### TO DO
Only an exact copy of the entries, stripped of pictures, will serve as the answer.

### MATERIAL PROVIDED
----

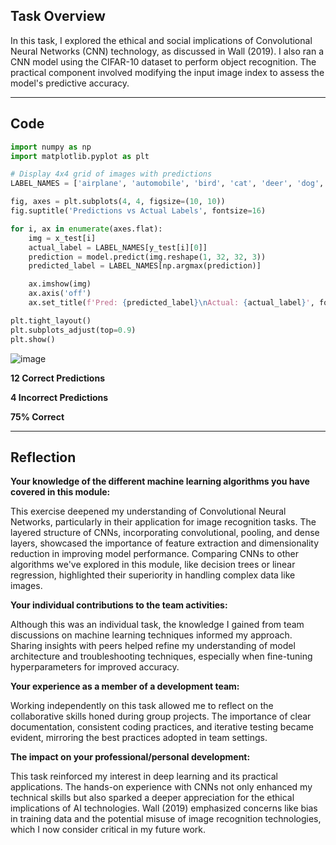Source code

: ## Task Overview

In this task, I explored the ethical and social implications of Convolutional Neural Networks (CNN) technology, as discussed in Wall (2019). I also ran a CNN model using the CIFAR-10 dataset to perform object recognition. The practical component involved modifying the input image index to assess the model's predictive accuracy.

---

## Code

```python
import numpy as np
import matplotlib.pyplot as plt

# Display 4x4 grid of images with predictions
LABEL_NAMES = ['airplane', 'automobile', 'bird', 'cat', 'deer', 'dog', 'frog', 'horse', 'ship', 'truck']

fig, axes = plt.subplots(4, 4, figsize=(10, 10))
fig.suptitle('Predictions vs Actual Labels', fontsize=16)

for i, ax in enumerate(axes.flat):
    img = x_test[i]
    actual_label = LABEL_NAMES[y_test[i][0]]
    prediction = model.predict(img.reshape(1, 32, 32, 3))
    predicted_label = LABEL_NAMES[np.argmax(prediction)]

    ax.imshow(img)
    ax.axis('off')
    ax.set_title(f'Pred: {predicted_label}\nActual: {actual_label}', fontsize=10)

plt.tight_layout()
plt.subplots_adjust(top=0.9)
plt.show()
```

![image](https://github.com/user-attachments/assets/305200ee-2fc6-4472-a0cc-40c1a7173b87)

**12 Correct Predictions**

**4 Incorrect Predictions**

**75% Correct**

---

## Reflection

**Your knowledge of the different machine learning algorithms you have covered in this module:**

This exercise deepened my understanding of Convolutional Neural Networks, particularly in their application for image recognition tasks. The layered structure of CNNs, incorporating convolutional, pooling, and dense layers, showcased the importance of feature extraction and dimensionality reduction in improving model performance. Comparing CNNs to other algorithms we've explored in this module, like decision trees or linear regression, highlighted their superiority in handling complex data like images.

**Your individual contributions to the team activities:**

Although this was an individual task, the knowledge I gained from team discussions on machine learning techniques informed my approach. Sharing insights with peers helped refine my understanding of model architecture and troubleshooting techniques, especially when fine-tuning hyperparameters for improved accuracy.

**Your experience as a member of a development team:**

Working independently on this task allowed me to reflect on the collaborative skills honed during group projects. The importance of clear documentation, consistent coding practices, and iterative testing became evident, mirroring the best practices adopted in team settings.

**The impact on your professional/personal development:**

This task reinforced my interest in deep learning and its practical applications. The hands-on experience with CNNs not only enhanced my technical skills but also sparked a deeper appreciation for the ethical implications of AI technologies. Wall (2019) emphasized concerns like bias in training data and the potential misuse of image recognition technologies, which I now consider critical in my future work.
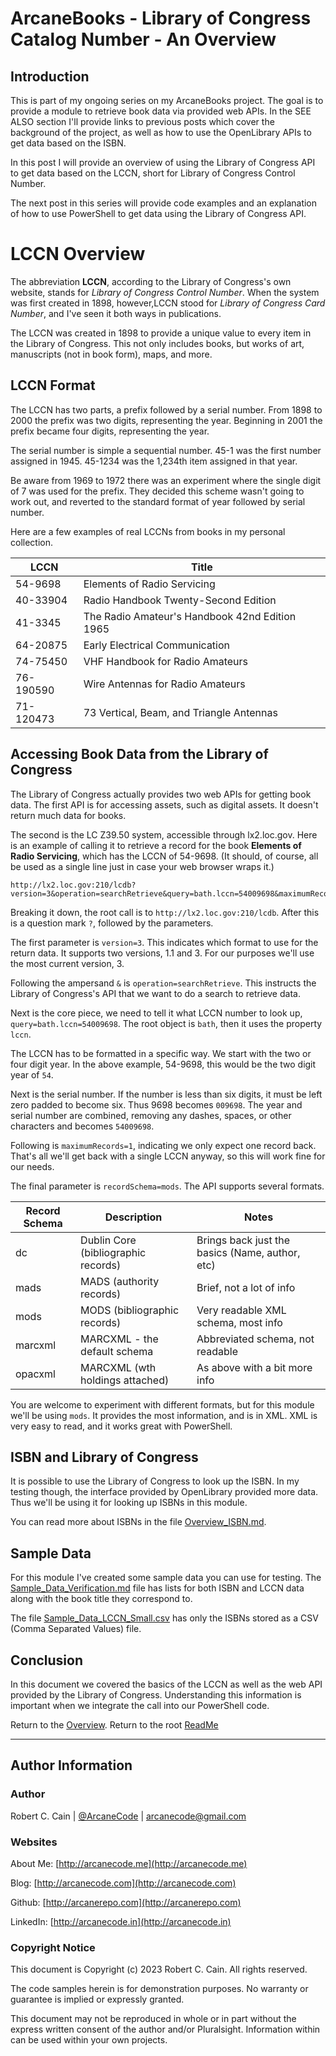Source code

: # ArcaneBooks - Library of Congress Catalog Number - An Overview

## Introduction

This is part of my ongoing series on my ArcaneBooks project. The goal is to provide a module to retrieve book data via provided web APIs. In the SEE ALSO section I'll provide links to previous posts which cover the background of the project, as well as how to use the OpenLibrary APIs to get data based on the ISBN.

In this post I will provide an overview of using the Library of Congress API to get data based on the LCCN, short for Library of Congress Control Number.

The next post in this series will provide code examples and an explanation of how to use PowerShell to get data using the Library of Congress API.

# LCCN Overview

The abbreviation **LCCN**, according to the Library of Congress's own website, stands for _Library of Congress Control Number_. When the system was first created in 1898, however,LCCN stood for _Library of Congress Card Number_, and I've seen it both ways in publications.

The LCCN was created in 1898 to provide a unique value to every item in the Library of Congress. This not only includes books, but works of art, manuscripts (not in book form), maps, and more.

## LCCN Format

The LCCN has two parts, a prefix followed by a serial number. From 1898 to 2000 the prefix was two digits, representing the year. Beginning in 2001 the prefix became four digits, representing the year.

The serial number is simple a sequential number. 45-1 was the first number assigned in 1945. 45-1234 was the 1,234th item assigned in that year.

Be aware from 1969 to 1972 there was an experiment where the single digit of 7 was used for the prefix. They decided this scheme wasn't going to work out, and reverted to the standard format of year followed by serial number.

Here are a few examples of real LCCNs from books in my personal collection.

| LCCN | Title |
|-------|-------|
| 54-9698 | Elements of Radio Servicing |
| 40-33904 | Radio Handbook Twenty-Second Edition |
| 41-3345 | The Radio Amateur's Handbook 42nd Edition 1965 |
| 64-20875 | Early Electrical Communication |
| 74-75450 | VHF Handbook for Radio Amateurs |
| 76-190590 | Wire Antennas for Radio Amateurs |
| 71-120473 | 73 Vertical, Beam, and Triangle Antennas |

## Accessing Book Data from the Library of Congress

The Library of Congress actually provides two web APIs for getting book data. The first API is for accessing assets, such as digital assets. It doesn't return much data for books.

The second is the LC Z39.50 system, accessible through lx2.loc.gov. Here is an example of calling it to retrieve a record for the book **Elements of Radio Servicing**, which has the LCCN of 54-9698. (It should, of course, all be used as a single line just in case your web browser wraps it.)

```
http://lx2.loc.gov:210/lcdb?version=3&operation=searchRetrieve&query=bath.lccn=54009698&maximumRecords=1&recordSchema=mods
```

Breaking it down, the root call is to `http://lx2.loc.gov:210/lcdb`. After this is a question mark `?`, followed by the parameters.

The first parameter is `version=3`. This indicates which format to use for the return data. It supports two versions, 1.1 and 3. For our purposes we'll use the most current version, 3.

Following the ampersand `&` is `operation=searchRetrieve`. This instructs the Library of Congress's API that we want to do a search to retrieve data.

Next is the core piece, we need to tell it what LCCN number to look up, `query=bath.lccn=54009698`. The root object is `bath`, then it uses the property `lccn`.

The LCCN has to be formatted in a specific way. We start with the two or four digit year. In the above example, 54-9698, this would be the two digit year of `54`.

Next is the serial number. If the number is less than six digits, it must be left zero padded to become six. Thus 9698 becomes `009698`. The year and serial number are combined, removing any dashes, spaces, or other characters and becomes `54009698`.

Following is `maximumRecords=1`, indicating we only expect one record back. That's all we'll get back with a single LCCN anyway, so this will work fine for our needs.

The final parameter is `recordSchema=mods`. The API supports several formats.

| Record Schema | Description | Notes |
|-------|-------|-----|
| dc | Dublin Core (bibliographic records) | Brings back just the basics (Name, author, etc) |
| mads | MADS (authority records) | Brief, not a lot of info |
| mods | MODS (bibliographic records) | Very readable XML schema, most info |
| marcxml | MARCXML - the default schema | Abbreviated schema, not readable |
| opacxml | MARCXML (wth holdings attached) | As above with a bit more info |

You are welcome to experiment with different formats, but for this module we'll be using `mods`. It provides the most information, and is in XML. XML is very easy to read, and it works great with PowerShell.

## ISBN and Library of Congress

It is possible to use the Library of Congress to look up the ISBN. In my testing though, the interface provided by OpenLibrary provided more data. Thus we'll be using it for looking up ISBNs in this module.

You can read more about ISBNs in the file [Overview_ISBN.md](Overview_ISBN.md).

## Sample Data

For this module I've created some sample data you can use for testing. The [Sample_Data_Verification.md](Sample_Data_Verification.md) file has lists for both ISBN and LCCN data along with the book title they correspond to.

The file [Sample_Data_LCCN_Small.csv](Sample_Data_LCCN_Small.csv) has only the ISBNs stored as a CSV (Comma Separated Values) file.

## Conclusion

In this document we covered the basics of the LCCN as well as the web API provided by the Library of Congress. Understanding this information is important when we integrate the call into our PowerShell code.

Return to the [Overview](Overview.md).
Return to the root [ReadMe](./../README.md)

---

## Author Information

### Author

Robert C. Cain | [@ArcaneCode](https://twitter.com/arcanecode) | arcanecode@gmail.com

### Websites

About Me: [http://arcanecode.me](http://arcanecode.me)

Blog: [http://arcanecode.com](http://arcanecode.com)

Github: [http://arcanerepo.com](http://arcanerepo.com)

LinkedIn: [http://arcanecode.in](http://arcanecode.in)

### Copyright Notice

This document is Copyright (c) 2023 Robert C. Cain. All rights reserved.

The code samples herein is for demonstration purposes. No warranty or guarantee is implied or expressly granted.

This document may not be reproduced in whole or in part without the express written consent of the author and/or Pluralsight. Information within can be used within your own projects.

----

### ANSWER FOR THE TASK
Source code

: ## Task Overview

In this task, I explored the ethical and social implications of Convolutional Neural Networks (CNN) technology, as discussed in Wall (2019). I also ran a CNN model using the CIFAR-10 dataset to perform object recognition. The practical component involved modifying the input image index to assess the model's predictive accuracy.

---

## Code

```python
import numpy as np
import matplotlib.pyplot as plt

# Display 4x4 grid of images with predictions
LABEL_NAMES = ['airplane', 'automobile', 'bird', 'cat', 'deer', 'dog', 'frog', 'horse', 'ship', 'truck']

fig, axes = plt.subplots(4, 4, figsize=(10, 10))
fig.suptitle('Predictions vs Actual Labels', fontsize=16)

for i, ax in enumerate(axes.flat):
    img = x_test[i]
    actual_label = LABEL_NAMES[y_test[i][0]]
    prediction = model.predict(img.reshape(1, 32, 32, 3))
    predicted_label = LABEL_NAMES[np.argmax(prediction)]

    ax.imshow(img)
    ax.axis('off')
    ax.set_title(f'Pred: {predicted_label}\nActual: {actual_label}', fontsize=10)

plt.tight_layout()
plt.subplots_adjust(top=0.9)
plt.show()
```

![image](https://github.com/user-attachments/assets/305200ee-2fc6-4472-a0cc-40c1a7173b87)

**12 Correct Predictions**

**4 Incorrect Predictions**

**75% Correct**

---

## Reflection

**Your knowledge of the different machine learning algorithms you have covered in this module:**

This exercise deepened my understanding of Convolutional Neural Networks, particularly in their application for image recognition tasks. The layered structure of CNNs, incorporating convolutional, pooling, and dense layers, showcased the importance of feature extraction and dimensionality reduction in improving model performance. Comparing CNNs to other algorithms we've explored in this module, like decision trees or linear regression, highlighted their superiority in handling complex data like images.

**Your individual contributions to the team activities:**

Although this was an individual task, the knowledge I gained from team discussions on machine learning techniques informed my approach. Sharing insights with peers helped refine my understanding of model architecture and troubleshooting techniques, especially when fine-tuning hyperparameters for improved accuracy.

**Your experience as a member of a development team:**

Working independently on this task allowed me to reflect on the collaborative skills honed during group projects. The importance of clear documentation, consistent coding practices, and iterative testing became evident, mirroring the best practices adopted in team settings.

**The impact on your professional/personal development:**

This task reinforced my interest in deep learning and its practical applications. The hands-on experience with CNNs not only enhanced my technical skills but also sparked a deeper appreciation for the ethical implications of AI technologies. Wall (2019) emphasized concerns like bias in training data and the potential misuse of image recognition technologies, which I now consider critical in my future work.
Source code

: # ArcaneBooks - Library of Congress Catalog Number - An Overview

## Introduction

This is part of my ongoing series on my ArcaneBooks project. The goal is to provide a module to retrieve book data via provided web APIs. In the SEE ALSO section I'll provide links to previous posts which cover the background of the project, as well as how to use the OpenLibrary APIs to get data based on the ISBN.

In this post I will provide an overview of using the Library of Congress API to get data based on the LCCN, short for Library of Congress Control Number.

The next post in this series will provide code examples and an explanation of how to use PowerShell to get data using the Library of Congress API.

# LCCN Overview

The abbreviation **LCCN**, according to the Library of Congress's own website, stands for _Library of Congress Control Number_. When the system was first created in 1898, however,LCCN stood for _Library of Congress Card Number_, and I've seen it both ways in publications.

The LCCN was created in 1898 to provide a unique value to every item in the Library of Congress. This not only includes books, but works of art, manuscripts (not in book form), maps, and more.

## LCCN Format

The LCCN has two parts, a prefix followed by a serial number. From 1898 to 2000 the prefix was two digits, representing the year. Beginning in 2001 the prefix became four digits, representing the year.

The serial number is simple a sequential number. 45-1 was the first number assigned in 1945. 45-1234 was the 1,234th item assigned in that year.

Be aware from 1969 to 1972 there was an experiment where the single digit of 7 was used for the prefix. They decided this scheme wasn't going to work out, and reverted to the standard format of year followed by serial number.

Here are a few examples of real LCCNs from books in my personal collection.

| LCCN | Title |
|-------|-------|
| 54-9698 | Elements of Radio Servicing |
| 40-33904 | Radio Handbook Twenty-Second Edition |
| 41-3345 | The Radio Amateur's Handbook 42nd Edition 1965 |
| 64-20875 | Early Electrical Communication |
| 74-75450 | VHF Handbook for Radio Amateurs |
| 76-190590 | Wire Antennas for Radio Amateurs |
| 71-120473 | 73 Vertical, Beam, and Triangle Antennas |

## Accessing Book Data from the Library of Congress

The Library of Congress actually provides two web APIs for getting book data. The first API is for accessing assets, such as digital assets. It doesn't return much data for books.

The second is the LC Z39.50 system, accessible through lx2.loc.gov. Here is an example of calling it to retrieve a record for the book **Elements of Radio Servicing**, which has the LCCN of 54-9698. (It should, of course, all be used as a single line just in case your web browser wraps it.)

```
http://lx2.loc.gov:210/lcdb?version=3&operation=searchRetrieve&query=bath.lccn=54009698&maximumRecords=1&recordSchema=mods
```

Breaking it down, the root call is to `http://lx2.loc.gov:210/lcdb`. After this is a question mark `?`, followed by the parameters.

The first parameter is `version=3`. This indicates which format to use for the return data. It supports two versions, 1.1 and 3. For our purposes we'll use the most current version, 3.

Following the ampersand `&` is `operation=searchRetrieve`. This instructs the Library of Congress's API that we want to do a search to retrieve data.

Next is the core piece, we need to tell it what LCCN number to look up, `query=bath.lccn=54009698`. The root object is `bath`, then it uses the property `lccn`.

The LCCN has to be formatted in a specific way. We start with the two or four digit year. In the above example, 54-9698, this would be the two digit year of `54`.

Next is the serial number. If the number is less than six digits, it must be left zero padded to become six. Thus 9698 becomes `009698`. The year and serial number are combined, removing any dashes, spaces, or other characters and becomes `54009698`.

Following is `maximumRecords=1`, indicating we only expect one record back. That's all we'll get back with a single LCCN anyway, so this will work fine for our needs.

The final parameter is `recordSchema=mods`. The API supports several formats.

| Record Schema | Description | Notes |
|-------|-------|-----|
| dc | Dublin Core (bibliographic records) | Brings back just the basics (Name, author, etc) |
| mads | MADS (authority records) | Brief, not a lot of info |
| mods | MODS (bibliographic records) | Very readable XML schema, most info |
| marcxml | MARCXML - the default schema | Abbreviated schema, not readable |
| opacxml | MARCXML (wth holdings attached) | As above with a bit more info |

You are welcome to experiment with different formats, but for this module we'll be using `mods`. It provides the most information, and is in XML. XML is very easy to read, and it works great with PowerShell.

## ISBN and Library of Congress

It is possible to use the Library of Congress to look up the ISBN. In my testing though, the interface provided by OpenLibrary provided more data. Thus we'll be using it for looking up ISBNs in this module.

You can read more about ISBNs in the file [Overview_ISBN.md](Overview_ISBN.md).

## Sample Data

For this module I've created some sample data you can use for testing. The [Sample_Data_Verification.md](Sample_Data_Verification.md) file has lists for both ISBN and LCCN data along with the book title they correspond to.

The file [Sample_Data_LCCN_Small.csv](Sample_Data_LCCN_Small.csv) has only the ISBNs stored as a CSV (Comma Separated Values) file.

## Conclusion

In this document we covered the basics of the LCCN as well as the web API provided by the Library of Congress. Understanding this information is important when we integrate the call into our PowerShell code.

Return to the [Overview](Overview.md).
Return to the root [ReadMe](./../README.md)

---

## Author Information

### Author

Robert C. Cain | [@ArcaneCode](https://twitter.com/arcanecode) | arcanecode@gmail.com

### Websites

About Me: [http://arcanecode.me](http://arcanecode.me)

Blog: [http://arcanecode.com](http://arcanecode.com)

Github: [http://arcanerepo.com](http://arcanerepo.com)

LinkedIn: [http://arcanecode.in](http://arcanecode.in)

### Copyright Notice

This document is Copyright (c) 2023 Robert C. Cain. All rights reserved.

The code samples herein is for demonstration purposes. No warranty or guarantee is implied or expressly granted.

This document may not be reproduced in whole or in part without the express written consent of the author and/or Pluralsight. Information within can be used within your own projects.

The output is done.